(SUPPLIED MATERIAL)
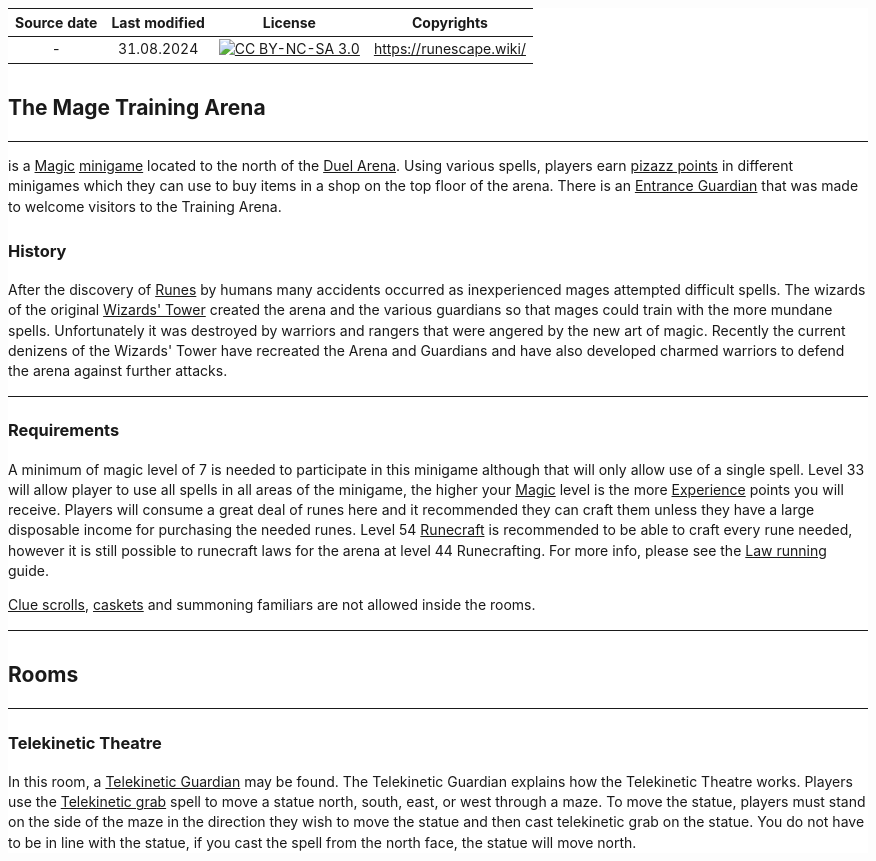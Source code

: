 | Source date | Last modified |                 License                  |       Copyrights        |
|:-----------:|:-------------:|:----------------------------------------:|:-----------------------:|
|      -      |  31.08.2024   | [![CC BY-NC-SA 3.0][guides]][guides-url] | https://runescape.wiki/ |
[guides]: https://mirrors.creativecommons.org/presskit/buttons/88x31/svg/by-nc-sa.eu.svg
[guides-url]: https://creativecommons.org/licenses/by-nc-sa/3.0
## The **Mage Training Arena** 

***

is a [Magic](https://runescape.wiki/w/Magic "Magic") [minigame](https://runescape.wiki/w/Minigame "Minigame") located to the north of the [Duel Arena](https://runescape.wiki/w/Duel_Arena "Duel Arena"). Using various spells, players earn [pizazz points](https://runescape.wiki/w/Pizazz_points "Pizazz points") in different minigames which they can use to buy items in a shop on the top floor of the arena. There is an [Entrance Guardian](https://runescape.wiki/w/Entrance_Guardian "Entrance Guardian") that was made to welcome visitors to the Training Arena.

### History

After the discovery of [Runes](https://runescape.wiki/w/Runes "Runes") by humans many accidents occurred as inexperienced mages attempted difficult spells. The wizards of the original [Wizards' Tower](https://runescape.wiki/w/Wizards%27_Tower "Wizards' Tower") created the arena and the various guardians so that mages could train with the more mundane spells. Unfortunately it was destroyed by warriors and rangers that were angered by the new art of magic. Recently the current denizens of the Wizards' Tower have recreated the Arena and Guardians and have also developed charmed warriors to defend the arena against further attacks.

***

### Requirements

A minimum of magic level of 7 is needed to participate in this minigame although that will only allow use of a single spell. Level 33 will allow player to use all spells in all areas of the minigame, the higher your [Magic](https://runescape.wiki/w/Magic "Magic") level is the more [Experience](https://runescape.wiki/w/Experience "Experience") points you will receive. Players will consume a great deal of runes here and it recommended they can craft them unless they have a large disposable income for purchasing the needed runes. Level 54 [Runecraft](https://runescape.wiki/w/Runecraft "Runecraft") is recommended to be able to craft every rune needed, however it is still possible to runecraft laws for the arena at level 44 Runecrafting. For more info, please see the [Law running](https://runescape.wiki/w/Law_running "Law running") guide.


[Clue scrolls](https://runescape.wiki/w/Clue_scroll "Clue scroll"), [caskets](https://runescape.wiki/w/Casket "Casket") and summoning familiars are not allowed inside the rooms.

***

## Rooms

***

### **Telekinetic Theatre**

In this room, a [Telekinetic Guardian](https://runescape.wiki/w/Telekinetic_Guardian "Telekinetic Guardian") may be found. The Telekinetic Guardian explains how the Telekinetic Theatre works. Players use the [Telekinetic grab](https://runescape.wiki/w/Telekinetic_grab "Telekinetic grab") spell to move a statue north, south, east, or west through a maze. To move the statue, players must stand on the side of the maze in the direction they wish to move the statue and then cast telekinetic grab on the statue. You do not have to be in line with the statue, if you cast the spell from the north face, the statue will move north.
(End SUPPLIED MATERIAL)
→ WHAT THE TASK ASKS: Print the records above exactly, minus pictures.

→ SOLUTION TO THIS PROBLEM:
Source code

: | Source date | Last modified |                 License                  |       Copyrights        |
|:-----------:|:-------------:|:----------------------------------------:|:-----------------------:|
|      -      |  31.08.2024   | [![CC BY-NC-SA 3.0][guides]][guides-url] | https://runescape.wiki/ |
[guides]: https://mirrors.creativecommons.org/presskit/buttons/88x31/svg/by-nc-sa.eu.svg
[guides-url]: https://creativecommons.org/licenses/by-nc-sa/3.0
## The **Mage Training Arena** 

***

is a [Magic](https://runescape.wiki/w/Magic "Magic") [minigame](https://runescape.wiki/w/Minigame "Minigame") located to the north of the [Duel Arena](https://runescape.wiki/w/Duel_Arena "Duel Arena"). Using various spells, players earn [pizazz points](https://runescape.wiki/w/Pizazz_points "Pizazz points") in different minigames which they can use to buy items in a shop on the top floor of the arena. There is an [Entrance Guardian](https://runescape.wiki/w/Entrance_Guardian "Entrance Guardian") that was made to welcome visitors to the Training Arena.

### History

After the discovery of [Runes](https://runescape.wiki/w/Runes "Runes") by humans many accidents occurred as inexperienced mages attempted difficult spells. The wizards of the original [Wizards' Tower](https://runescape.wiki/w/Wizards%27_Tower "Wizards' Tower") created the arena and the various guardians so that mages could train with the more mundane spells. Unfortunately it was destroyed by warriors and rangers that were angered by the new art of magic. Recently the current denizens of the Wizards' Tower have recreated the Arena and Guardians and have also developed charmed warriors to defend the arena against further attacks.

***

### Requirements

A minimum of magic level of 7 is needed to participate in this minigame although that will only allow use of a single spell. Level 33 will allow player to use all spells in all areas of the minigame, the higher your [Magic](https://runescape.wiki/w/Magic "Magic") level is the more [Experience](https://runescape.wiki/w/Experience "Experience") points you will receive. Players will consume a great deal of runes here and it recommended they can craft them unless they have a large disposable income for purchasing the needed runes. Level 54 [Runecraft](https://runescape.wiki/w/Runecraft "Runecraft") is recommended to be able to craft every rune needed, however it is still possible to runecraft laws for the arena at level 44 Runecrafting. For more info, please see the [Law running](https://runescape.wiki/w/Law_running "Law running") guide.


[Clue scrolls](https://runescape.wiki/w/Clue_scroll "Clue scroll"), [caskets](https://runescape.wiki/w/Casket "Casket") and summoning familiars are not allowed inside the rooms.

***

## Rooms

***

### **Telekinetic Theatre**

In this room, a [Telekinetic Guardian](https://runescape.wiki/w/Telekinetic_Guardian "Telekinetic Guardian") may be found. The Telekinetic Guardian explains how the Telekinetic Theatre works. Players use the [Telekinetic grab](https://runescape.wiki/w/Telekinetic_grab "Telekinetic grab") spell to move a statue north, south, east, or west through a maze. To move the statue, players must stand on the side of the maze in the direction they wish to move the statue and then cast telekinetic grab on the statue. You do not have to be in line with the statue, if you cast the spell from the north face, the statue will move north.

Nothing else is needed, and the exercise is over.